Their origins have been intensely debated. Theories include migrations from various locations, including Europe and Asia Minor, and at various times before and during the Bronze Age. Both cultures were literate and had writing, but the Minoan language hasn't been deciphered. The Mycenaean language, an early form of Greek, is part of the Indo-European language family, whose languages have been spoken across Europe and central and southern Asia since the beginning of recorded history. The identity of the Minoan language is unknown. But despite extensive archeological and linguistic research, the origins of both cultures and their relationship to each other and to other Bronze Age peoples have remained a puzzle.

Reich and his colleagues' work suggests that about three-quarters of the ancestry of both peoples derives from the first farmers of the Aegean Sea, including western Anatolia (a region that lies within modern day Turkey), Greece, and the Greek islands. But, quite different from the rest of contemporary Europe and from the first farmers of Greece, the Bronze Age Greek civilizations also derived a small part of their ancestry from populations from the Caucasus and Iran.

The Minoans, based on the island of Crete from roughly 3100 to 1050 BCE, were a maritime people with sophisticated palaces, one of which was so large and complex that it may have been the historical basis of the myth of the Labyrinth, home of the beast called the Minotaur. The Mycenaeans of mainland Greece, 1700 to 1100 BCE, who eventually conquered the Minoans, were skilled engineers and fierce warriors. Their culture is named for Mycenae, a site with a fortified palace that was the seat of the celebrated King Agamemnon, who led the Greeks in the Trojan War.

Reich and his colleagues at the Max Planck Institute in Jena, Germany and the University of Washington teamed up with Greek and Turkish archeologists and anthropologists to obtain samples from 19 Bronze Age individuals excavated from tombs and other sites throughout the Aegean. The ancient DNA, carefully extracted from bones and teeth, included 10 Minoans, four Mycenaeans, three individuals from southwest Anatolia (Turkey), an individual from Crete that dates from after the arrival of the Mycenaeans on the island, and one Neolithic sample (5,400 BCE) from the mainland that predated the emergence of the Greek civilizations. The researchers then compared and contrasted the new DNA samples with previously reported data from 332 other ancient individuals, 2,614 present-day humans, and two present-day Cretans.

The new study also shows that the Mycenaeans have additional ancestry that is distinct from the Minoans, says Iosif Lazaridis, a postdoctoral researcher in Reich's lab and lead author of the study.

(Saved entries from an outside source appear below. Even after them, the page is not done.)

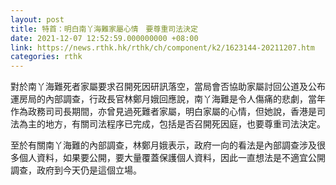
 ```yaml
---
layout: post
title: 特首：明白南丫海難家屬心情　要尊重司法決定
date: 2021-12-07 12:52:59.000000000 +08:00
link: https://news.rthk.hk/rthk/ch/component/k2/1623144-20211207.htm
categories: rthk
---
```


對於南丫海難死者家屬要求召開死因研訊落空，當局會否協助家屬討回公道及公布運房局的內部調查，行政長官林鄭月娥回應說，南丫海難是令人傷痛的悲劇，當年作為政務司司長期間，亦曾見過死難者家屬，明白家屬的心情，但她說，香港是司法為主的地方，有關司法程序已完成，包括是否召開死因庭，也要尊重司法決定。

至於有關南丫海難的內部調查，林鄭月娥表示，政府一向的看法是內部調查涉及很多個人資料，如果要公開，要大量覆蓋保護個人資料，因此一直想法是不適宜公開調查，政府到今天仍是這個立場。
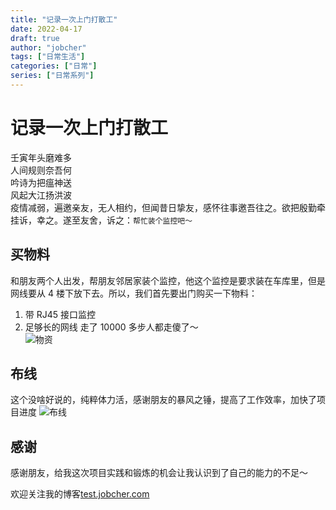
 ```yaml
---
title: "记录一次上门打散工"
date: 2022-04-17
draft: true
author: "jobcher"
tags: ["日常生活"]
categories: ["日常"]
series: ["日常系列"]
---
```


# 记录一次上门打散工

壬寅年头磨难多  
人间规则奈吾何  
吟诗为把瘟神送  
风起大江扬洪波  
疫情减弱，遍邀亲友，无人相约，但闻昔日挚友，感怀往事邀吾往之。欲把殷勤牵挂诉，幸之。遂至友舍，诉之：`帮忙装个监控吧～`

## 买物料

和朋友两个人出发，帮朋友邻居家装个监控，他这个监控是要求装在车库里，但是网线要从 4 楼下放下去。所以，我们首先要出门购买一下物料：

1. 带 RJ45 接口监控
2. 足够长的网线
   走了 10000 多步人都走傻了～  
   ![物资](/images/20220416-1.jpg)

## 布线

这个没啥好说的，纯粹体力活，感谢朋友的暴风之锤，提高了工作效率，加快了项目进度
![布线](/images/20220416-2.jpg)

## 感谢

感谢朋友，给我这次项目实践和锻炼的机会让我认识到了自己的能力的不足～

欢迎关注我的博客[test.jobcher.com](https://test.jobcher.com/)
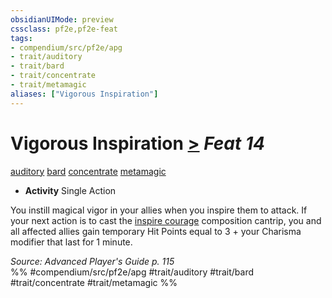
 ```yaml
---
obsidianUIMode: preview
cssclass: pf2e,pf2e-feat
tags:
- compendium/src/pf2e/apg
- trait/auditory
- trait/bard
- trait/concentrate
- trait/metamagic
aliases: ["Vigorous Inspiration"]
---
```

# Vigorous Inspiration  [>](../../Rules/core-rulebook/chapter-9-playing-the-game.md#Actions "Single Action") *Feat 14*  
[auditory](../../Rules/traits/auditory.md)  [bard](../../Rules/traits/bard.md)  [concentrate](../../Rules/traits/concentrate.md)  [metamagic](../../Rules/traits/metamagic.md)  

- **Activity** Single Action

You instill magical vigor in your allies when you inspire them to attack. If your next action is to cast the [inspire courage](../spells/inspire-courage.md) composition cantrip, you and all affected allies gain temporary Hit Points equal to 3 + your Charisma modifier that last for 1 minute.

*Source: Advanced Player's Guide p. 115*  
%% #compendium/src/pf2e/apg #trait/auditory #trait/bard #trait/concentrate #trait/metamagic %% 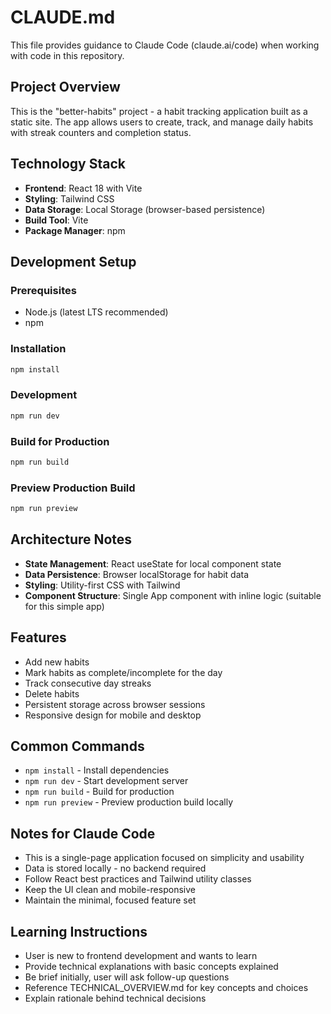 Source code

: # CLAUDE.md

This file provides guidance to Claude Code (claude.ai/code) when working with code in this repository.

## Project Overview

This is the "better-habits" project - a habit tracking application built as a static site. The app allows users to create, track, and manage daily habits with streak counters and completion status.

## Technology Stack

- **Frontend**: React 18 with Vite
- **Styling**: Tailwind CSS
- **Data Storage**: Local Storage (browser-based persistence)
- **Build Tool**: Vite
- **Package Manager**: npm

## Development Setup

### Prerequisites
- Node.js (latest LTS recommended)
- npm

### Installation
```bash
npm install
```

### Development
```bash
npm run dev
```

### Build for Production
```bash
npm run build
```

### Preview Production Build
```bash
npm run preview
```

## Architecture Notes

- **State Management**: React useState for local component state
- **Data Persistence**: Browser localStorage for habit data
- **Styling**: Utility-first CSS with Tailwind
- **Component Structure**: Single App component with inline logic (suitable for this simple app)

## Features

- Add new habits
- Mark habits as complete/incomplete for the day
- Track consecutive day streaks
- Delete habits
- Persistent storage across browser sessions
- Responsive design for mobile and desktop

## Common Commands

- `npm install` - Install dependencies
- `npm run dev` - Start development server
- `npm run build` - Build for production
- `npm run preview` - Preview production build locally

## Notes for Claude Code

- This is a single-page application focused on simplicity and usability
- Data is stored locally - no backend required
- Follow React best practices and Tailwind utility classes
- Keep the UI clean and mobile-responsive
- Maintain the minimal, focused feature set

## Learning Instructions
- User is new to frontend development and wants to learn
- Provide technical explanations with basic concepts explained
- Be brief initially, user will ask follow-up questions
- Reference TECHNICAL_OVERVIEW.md for key concepts and choices
- Explain rationale behind technical decisions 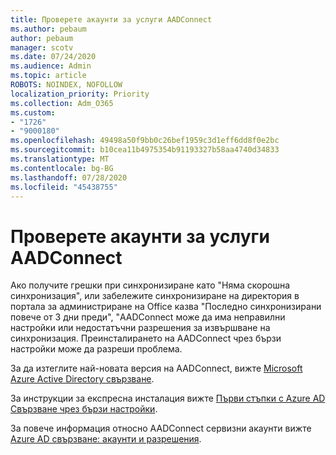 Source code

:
 ```yaml
---
title: Проверете акаунти за услуги AADConnect
ms.author: pebaum
author: pebaum
manager: scotv
ms.date: 07/24/2020
ms.audience: Admin
ms.topic: article
ROBOTS: NOINDEX, NOFOLLOW
localization_priority: Priority
ms.collection: Adm_O365
ms.custom:
- "1726"
- "9000180"
ms.openlocfilehash: 49498a50f9bb0c26bef1959c3d1eff6dd8f0e2bc
ms.sourcegitcommit: b10cea11b4975354b91193327b58aa4740d34833
ms.translationtype: MT
ms.contentlocale: bg-BG
ms.lasthandoff: 07/28/2020
ms.locfileid: "45438755"
---
```

# <a name="check-the-aadconnect-service-accounts"></a>Проверете акаунти за услуги AADConnect

Ако получите грешки при синхронизиране като "Няма скорошна синхронизация", или забележите синхронизиране на директория в портала за администриране на Office казва "Последно синхронизирани повече от 3 дни преди", "AADConnect може да има неправилни настройки или недостатъчни разрешения за извършване на синхронизация. Преинсталирането на AADConnect чрез бързи настройки може да разреши проблема.

За да изтеглите най-новата версия на AADConnect, вижте [Microsoft Azure Active Directory свързване](https://go.microsoft.com/fwlink/?LinkId=615771).

За инструкции за експресна инсталация вижте [Първи стъпки с Azure AD Свързване чрез бързи настройки](https://docs.microsoft.com/azure/active-directory/hybrid/how-to-connect-install-express).

За повече информация относно AADConnect сервизни акаунти вижте [Azure AD свързване: акаунти и разрешения](https://docs.microsoft.com/azure/active-directory/hybrid/reference-connect-accounts-permissions).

This genetic contribution may be from people of the steppes north of the Black and Caspian seas.
Scholars have debated whether the Indo-European language, which gave rise to Italic, Germanic, Slavic and Hindi languages, among others, spread with migrations from Anatolia or from the steppe.

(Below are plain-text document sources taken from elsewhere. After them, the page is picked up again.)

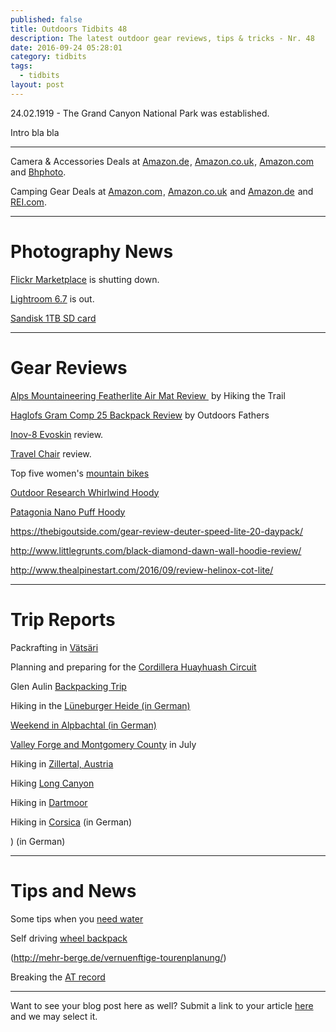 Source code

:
 ```yaml
---
published: false
title: Outdoors Tidbits 48
description: The latest outdoor gear reviews, tips & tricks - Nr. 48
date: 2016-09-24 05:28:01
category: tidbits
tags:
  - tidbits
layout: post
---
```

24.02.1919 - The Grand Canyon National Park was established.

Intro bla bla

---

Camera & Accessories Deals at <a target="_blank" rel="nofollow" href="https://www.amazon.de/b/?_encoding=UTF8&camp=1638&creative=6742&linkCode=ur2&node=5457338031&pf_rd_i=571860&pf_rd_m=A3JWKAKR8XB7XF&pf_rd_p=1067386747&pf_rd_r=5564YVT458WCD2B30ZR9&pf_rd_s=merchandised-search-leftnav&pf_rd_t=101&site-redirect=de&tag=hikeve-21" rel="nofollow">Amazon.de</a><img src="http://ir-de.amazon-adsystem.com/e/ir?t=hikeve-21&l=ur2&o=3" width="1" height="1" border="0" alt="" style="border:none !important; margin:0px !important;"/>, 
<a target="_blank" rel="nofollow" href="https://www.amazon.co.uk/discounts-offers-pc-electronics/b/?_encoding=UTF8&camp=1634&creative=6738&linkCode=ur2&node=590987031&tag=hikeve07-21" rel="nofollow">Amazon.co.uk</a><img src="http://ir-uk.amazon-adsystem.com/e/ir?t=hikeve07-21&l=ur2&o=2" width="1" height="1" border="0" alt="" style="border:none !important; margin:0px !important;"/>, <a target="_blank" href="https://www.amazon.com/s/ref=s9_acss_bw_ln_camcolla_1_1?rh=i%3Aelectronics%2Cn%3A761198&ie=UTF8&pf_rd_m=ATVPDKIKX0DER&pf_rd_s=merchandised-search-leftnav&pf_rd_r=VJHQ4RB0RC82JN9P0705&pf_rd_t=101&pf_rd_p=2580408662&pf_rd_i=502394&_encoding=UTF8&tag=hikeve-20&linkCode=ur2&linkId=71ecc71caff04cc23a9737fbf6aa20a2&camp=1789&creative=9325" rel="nofollow">Amazon.com</a><img src="//ir-na.amazon-adsystem.com/e/ir?t=hikeve-20&l=ur2&o=1" width="1" height="1" border="0" alt="" style="border:none !important; margin:0px !important;" /> and <a href="http://www.bhphotovideo.com/find/dealZone.jsp/BI/19674/KBID/12320">Bhphoto</a>.

Camping Gear Deals at <a target="_blank" href="https://www.amazon.com/s/ref=amb_link_445064522_1?ie=UTF8&bbn=9927316011&field-pct-off=50-&lo=outdoor-recreation&rh=i%3Aoutdoor-recreation%2Cn%3A9927316011%2Cp_6%3AATVPDKIKX0DER%2Cn%3A3400371&pf_rd_m=ATVPDKIKX0DER&pf_rd_s=merchandised-search-leftnav&pf_rd_r=S3PAWAAFM66NGJ18FCH2&pf_rd_t=101&pf_rd_p=2362500142&pf_rd_i=9927316011&_encoding=UTF8&tag=hikeve-20&linkCode=ur2&linkId=63e7f0be9cfa6757362850ac0a82a8cb&camp=1789&creative=9325" rel="nofollow">Amazon.com</a><img src="//ir-na.amazon-adsystem.com/e/ir?t=hikeve-20&l=ur2&o=1" width="1" height="1" border="0" alt="" style="border:none !important; margin:0px !important;">, <a target="_blank" rel="nofollow" href="https://www.amazon.co.uk/s/?_encoding=UTF8&bbn=350630011&camp=1634&creative=6738&linkCode=ur2&pf_rd_i=319545011&pf_rd_m=A3P5ROKL5A1OLE&pf_rd_p=866645087&pf_rd_r=PKBNQ9633DWAG2Y7K80D&pf_rd_s=merchandised-search-leftnav&pf_rd_t=101&rh=i%3Asports%2Cn%3A318949011%2Cn%3A!319532011%2Cn%3A350630011%2Cn%3A319545011&tag=hikeve07-21" rel="nofollow">Amazon.co.uk</a><img src="http://ir-uk.amazon-adsystem.com/e/ir?t=hikeve07-21&l=ur2&o=2" width="1" height="1" border="0" alt="" style="border:none !important; margin:0px !important;" /> and <a target="_blank" rel="nofollow" href="https://www.amazon.de/s/?_encoding=UTF8&__mk_de_DE=%C3%85M%C3%85Z%C3%95%C3%91&bbn=16435091&camp=1638&creative=6742&linkCode=ur2&pf_rd_i=7194943031&pf_rd_m=A3JWKAKR8XB7XF&pf_rd_p=1e4b6427-ff04-4726-8a4e-7bfffbd495ae&pf_rd_r=2Z93BFR2FYQ5JCQ2GP6P&pf_rd_s=merchandised-search-leftnav&pf_rd_t=101&rh=i%3Asports%2Cn%3A16435051%2Cn%3A16435091%2Cn%3A16435151%2Cp_6%3AA3JWKAKR8XB7XF&site-redirect=de&tag=hikeve-21">Amazon.de</a><img src="http://ir-de.amazon-adsystem.com/e/ir?t=hikeve-21&l=ur2&o=3" width="1" height="1" border="0" alt="" style="border:none !important; margin:0px !important;" /> and <a href="https://www.rei.com/rei-garage/c/camping-and-hiking?r=c&pagesize=84&queryRule=outlet-only&ir=category%3Acamping-and-hiking&outlet=true" rel="nofollow">REI.com</a>.

---

# Photography News

[Flickr Marketplace](http://www.dpreview.com/news/7241326722/flickr-marketplace-image-licensing-program-shuttered) is shutting down.

[Lightroom 6.7](http://www.dpreview.com/news/9412105592/adobe-lightroom-cc-2015-7-and-lightroom-6-7-available-now) is out.

[Sandisk 1TB SD card](http://www.dpreview.com/news/2261035063/sandisk-1tb-sdxc-card-prototype-unveiled-at-photokina)

[](https://gearjunkie.com/gopro-karma-drone)

---

# Gear Reviews

[Alps Mountaineering Featherlite Air Mat Review ][1] by Hiking the Trail

[Haglofs Gram Comp 25 Backpack Review][2] by Outdoors Fathers

[Inov-8 Evoskin](http://bushcraft.at/review-inov-8-evoskin/) review.

[Travel Chair](http://www.missourihowell.com/2016/09/23/gear-review-travelchair/) review.

Top five women's [mountain bikes](http://thegirloutdoors.co.uk/2016/09/23/top-five-ladies-mountain-bikes-2016/)

[Outdoor Research Whirlwind Hoody](http://www.littlegrunts.com/outdoor-research-whirlwind-hoody-orinsightlab/)

[Patagonia Nano Puff Hoody](https://thebigoutside.com/review-patagonia-nano-puff-hoody/)

https://thebigoutside.com/gear-review-deuter-speed-lite-20-daypack/

http://www.littlegrunts.com/black-diamond-dawn-wall-hoodie-review/

http://www.thealpinestart.com/2016/09/review-helinox-cot-lite/

---

# Trip Reports

Packrafting in [Vätsäri](http://caide.kuvat.fi/blog/47/vatsari%2C+the+king+of+finnish+wilderness+areas)

Planning and preparing for the [Cordillera Huayhuash Circuit](http://appalachiantrailgirl.com/cordillera-huayhuash-circuit-planning-preparing/)

Glen Aulin [Backpacking Trip](http://campfirechic.com/2016/09/glen-aulin-backpacking-trip.html)

Hiking in the [Lüneburger Heide (in German)](https://fotografischereisenundwanderungen.com/2016/09/23/lueneburger-heide-wandern-im-land-der-heidschnucke/)

[Weekend in Alpbachtal (in German)](https://www.berghelden.de/blog/wochenende-alpbachtal/)

[Valley Forge and Montgomery County](http://www.hikingthetrail.com/2016/09/valley-forge-and-montgomery-county-trip-july-2016/) in July

Hiking in [Zillertal, Austria](http://www.gipfel-glueck.de/hoher-riffler-zillertal/)

Hiking [Long Canyon](http://www.modernhiker.com/2016/09/21/hiking-long-canyon/)

[](http://www.bergheimat.net/2016/09/2-tage-am-wolfgangsee-durch-die-seenot.html)

[](http://gipfelfieber.com/2016/09/21/canyoning-extrem-kobelache-alles-geht-den-bach-runter/)

[](http://3upadventures.com/2016/09/21/colorado-13er-brown-mountain/)

[](https://walkingwomad.com/2016/09/21/zermatt/)

[](http://www.modernhiker.com/2016/09/20/hiking-the-pipiwai-trail-to-waimoku-falls/)

[](https://walkingwomad.com/2016/09/20/5-symbolic-miles-along-the-pacific-crest-trail/)

[](http://www.adventure-inspired.com/2016/09/heather-maple-pass-loop-washington.html)

[](http://campfirechic.com/2016/09/thru-hiking-will-break-your-heart.html)

Hiking in [Dartmoor](http://www.twoblondeswalking.com/man-made/)

Hiking in [Corsica](http://www.auf-den-berg.de/wandern/korsika/wanderung-zu-dem-gumpen-von-purcaraccia/) (in German)

[](http://gipfelfieber.com/2016/09/21/canyoning-extrem-kobelache-alles-geht-den-bach-runter/)) (in German)


---

# Tips and News

Some tips when you [need water](http://blissfulhiking.blogspot.com/2016/09/i-need-water-7-things-you-can-do-in-dry.html)

Self driving [wheel backpack](https://hiking.org/2016/09/22/self-driving-wheel-backpacks/)

(http://mehr-berge.de/vernuenftige-tourenplanung/)

Breaking the [AT record](http://northeastexplorer.com/wordpress/?p=3995)

[](http://www.freshoffthegrid.com/grilled-sweet-potato-fajitas/)

[](http://s454105314.onlinehome.us/msr_blog/5-great-tasting-meals-to-make-in-your-windburner-stove-system/)

[](http://www.hikingthetrail.com/2016/09/7-must-have-items-for-wilderness-survival/)

---

Want to see your blog post here as well? Submit a link to your article [here][3] and we may select it.

[1]:	http://www.hikingthetrail.com/2016/09/alps-mountaineering-featherlite-air-mat-review/ "Alps Mountaineering Featherlite Air Mat Review"
[2]:	http://www.outdoorsfather.com/2016/09/gear-review-haglofs-gram-comp-25-backpack/
[3]:	https://www.facebook.com/HikeVentures/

Previous work by Reich and colleagues supports the "steppe hypothesis." Their latest data suggest that the speakers of this early Greek language may have formed the southern portion of the same migrations that contributed to the dispersal of other Indo-European languages, Reich says.

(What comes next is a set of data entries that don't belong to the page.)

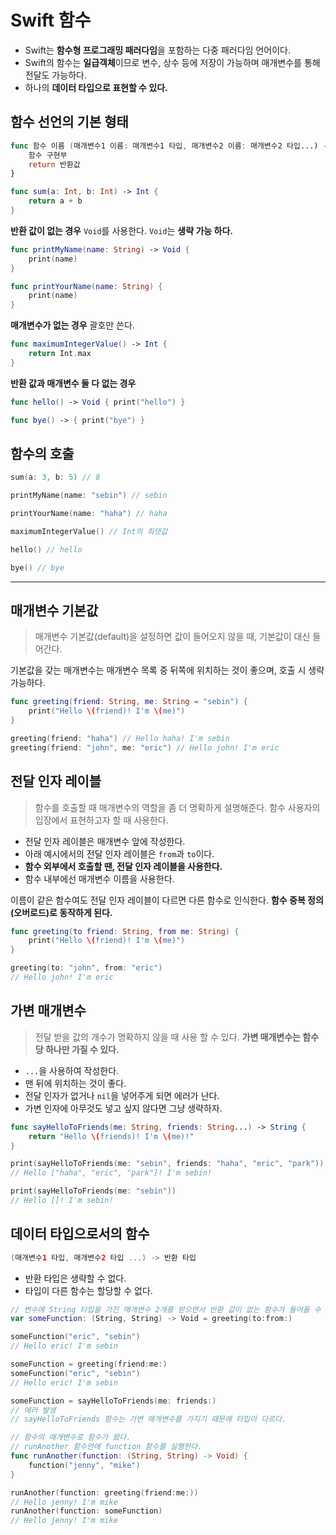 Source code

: # Swift 함수

- Swift는 **함수형 프로그래밍 패러다임**을 포함하는 다중 패러다임 언어이다.
- Swift의 함수는 **일급객체**이므로 변수, 상수 등에 저장이 가능하며 매개변수를 통해 전달도 가능하다.
- 하나의 **데이터 타입으로 표현할 수 있다.**

## 함수 선언의 기본 형태

```swift
func 함수 이름 (매개변수1 이름: 매개변수1 타입, 매개변수2 이름: 매개변수2 타입...) -> 반환 타입 {
	함수 구현부
	return 반환값
}

func sum(a: Int, b: Int) -> Int {
	return a + b
}
```
**반환 값이 없는 경우** `Void`를 사용한다. `Void`는 **생략 가능 하다.**
```swift
func printMyName(name: String) -> Void {
	print(name)
}

func printYourName(name: String) {
	print(name)
}
```
**매개변수가 없는 경우** 괄호만 쓴다.
```swift
func maximumIntegerValue() -> Int {
	return Int.max
}
```
**반환 값과 매개변수 둘 다 없는 경우**
```swift
func hello() -> Void { print("hello") }

func bye() -> { print("bye") }
```

## 함수의 호출

```swift
sum(a: 3, b: 5) // 8

printMyName(name: "sebin") // sebin

printYourName(name: "haha") // haha

maximumIntegerValue() // Int의 최댓값

hello() // hello

bye() // bye
```
---

## 매개변수 기본값

> 매개변수 기본값(default)을 설정하면 값이 들어오지 않을 때, 기본값이 대신 들어간다.

기본값을 갖는 매개변수는 매개변수 목록 중 뒤쪽에 위치하는 것이 좋으며, 호출 시 생략 가능하다.

```swift
func greeting(friend: String, me: String = "sebin") {
	print("Hello \(friend)! I'm \(me)")
}

greeting(friend: "haha") // Hello haha! I'm sebin
greeting(friend: "john", me: "eric") // Hello john! I'm eric
```

## 전달 인자 레이블

> 함수를 호출할 때 매개변수의 역할을 좀 더 명확하게 설명해준다.
> 함수 사용자의 입장에서 표현하고자 할 때 사용한다.

- 전달 인자 레이블은 매개변수 앞에 작성한다.
- 아래 예시에서의 전달 인자 레이블은 `from`과 `to`이다.
- **함수 외부에서 호출할 땐, 전달 인자 레이블을 사용한다.**
- 함수 내부에선 매개변수 이름을 사용한다.

이름이 같은 함수여도 전달 인자 레이블이 다르면 다른 함수로 인식한다. **함수 중복 정의(오버로드)로 동작하게 된다.**

```swift
func greeting(to friend: String, from me: String) {
	print("Hello \(friend)! I'm \(me)")
}

greeting(to: "john", from: "eric") 
// Hello john! I'm eric
```

## 가변 매개변수

> 전달 받을 값의 개수가 명확하지 않을 때 사용 할 수 있다.
> **가변 매개변수는 함수당 하나만 가질 수 있다.**

- `...`을 사용하여 작성한다.
- 맨 뒤에 위치하는 것이 좋다.
- 전달 인자가 없거나 `nil`을 넣어주게 되면 에러가 난다.
- 가변 인자에 아무것도 넣고 싶지 않다면 그냥 생략하자.

```swift
func sayHelloToFriends(me: String, friends: String...) -> String {
	return "Hello \(friends)! I'm \(me)!"
}

print(sayHelloToFriends(me: "sebin", friends: "haha", "eric", "park"))
// Hello ["haha", "eric", "park"]! I'm sebin!

print(sayHelloToFriends(me: "sebin"))
// Hello []! I'm sebin!
```

## 데이터 타입으로서의 함수

```swift
(매개변수1 타입, 매개변수2 타입 ...) -> 반환 타입
```
- 반환 타입은 생략할 수 없다.
- 타입이 다른 함수는 할당할 수 없다.

```swift
// 변수에 String 타입을 가진 매개변수 2개를 받으면서 반환 값이 없는 함수가 들어올 수 있는데 greeting 함수를 할당함
var someFunction: (String, String) -> Void = greeting(to:from:)

someFunction("eric", "sebin")
// Hello eric! I'm sebin

someFunction = greeting(friend:me:)
someFunction("eric", "sebin")
// Hello eric! I'm sebin

someFunction = sayHelloToFriends(me: friends:)
// 에러 발생
// sayHelloToFriends 함수는 가변 매개변수를 가지기 때문에 타입이 다르다.

// 함수의 매개변수로 함수가 왔다.
// runAnother 함수안에 function 함수를 실행한다.
func runAnother(function: (String, String) -> Void) {
	function("jenny", "mike")
}

runAnother(function: greeting(friend:me:))
// Hello jenny! I'm mike
runAnother(function: someFunction)
// Hello jenny! I'm mike
```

"This increases the weight of evidence that Greek was derived from the same expansion of peoples," he says.

While the research sheds light on the origins of these ancient Greek civilizations, questions remain, notes Reich. For example, it's still unknown when the common "eastern" ancestors of both Minoans and Mycenaeans arrived in the Aegean. And details regarding the "northern" ancestry found only in the Mycenaeans remain to be worked out, like whether that contribution came in a single rapid migration, or sporadic waves over a long period.